The investigation, in which Mr. Shkreli has been charged with securities fraud, is related to his time as a hedge fund manager and running the biopharmaceutical company Retrophin — not the price-gouging controversy that has swirled around him in recent months.
But his penchant for notoriety — which has played out through his Twitter taunts of everyone from critics to presidential candidates like Senator Bernie Sanders and his exhaustively raw live streaming — was noticeable even at the news conference held by federal prosecutors and officials with the Securities and Exchange Commission on Thursday. Asked if agents had seized the rare Wu-Tang Clan album that Mr. Shkreli reportedly bought for $2 million, United States Attorney Robert L. Capers was coy.

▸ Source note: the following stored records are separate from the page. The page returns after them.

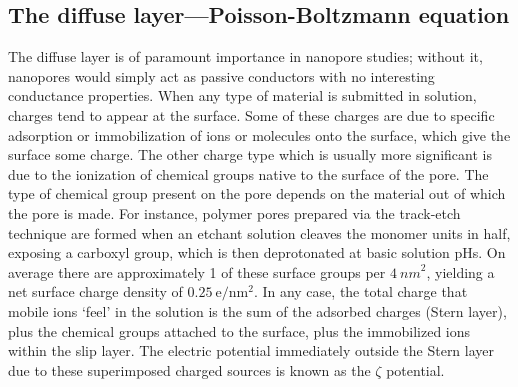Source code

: 			
			
			
		\subsection{The diffuse layer---Poisson-Boltzmann equation}
			
			The diffuse layer is of paramount importance in nanopore studies; without it, nanopores would simply act as passive conductors with no interesting conductance properties. When any type of material is submitted in solution, charges tend to appear at the surface. Some of these charges are due to specific adsorption or immobilization of ions or molecules onto the surface, which give the surface some charge. The other charge type which is usually more significant is due to the ionization of chemical groups native to the surface of the pore. The type of chemical group present on the pore depends on the material out of which the pore is made. For instance, polymer pores prepared via the track-etch technique are formed when an etchant solution cleaves the monomer units in half, exposing a carboxyl group, which is then deprotonated at basic solution pHs. On average there are approximately 1 of these surface groups per $\SI{4}{nm}^{2}$, yielding a net surface charge density of $0.25~\mathrm{e}/\mathrm{nm}^{2}$. In any case, the total charge that mobile ions `feel' in the solution is the sum of the adsorbed charges (Stern layer), plus the chemical groups attached to the surface, plus the immobilized ions within the slip layer. The electric potential immediately outside the Stern layer due to these superimposed charged sources is known as the $\zeta$ potential.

“I wondered how long it was going to take to get to that,” he said. “We’re not aware of where he got the funds that he raised to buy the Wu-Tang Clan album.” [..]
The companion arrest of Evan L. Greebel, a corporate lawyer who joined Kaye Scholer last summer and had worked with Mr. Shkreli, tossed a twist into the securities case. Prosecutors suggested that attorney-client privilege might not apply across the board, citing the exception for crime fraud when a lawyer and client commit crimes together or cover up those crimes.
Andrea Orzehoski, a spokeswoman for Kaye Scholer, said in an email seeking comment on Mr. Greebel’s arrest that “the transactions in question predate his arrival to the firm.”
What Charlie Pierce said:
Unless you are a third-generation bankster with really good lawyers, who have labored all these years to keep all three generations of your family out of the sneezer, it’s best not to advertise what a greedy subhuman bastard you are. People will notice. Some of them will have badges.
This couldn’t have happened to a more deserving guy.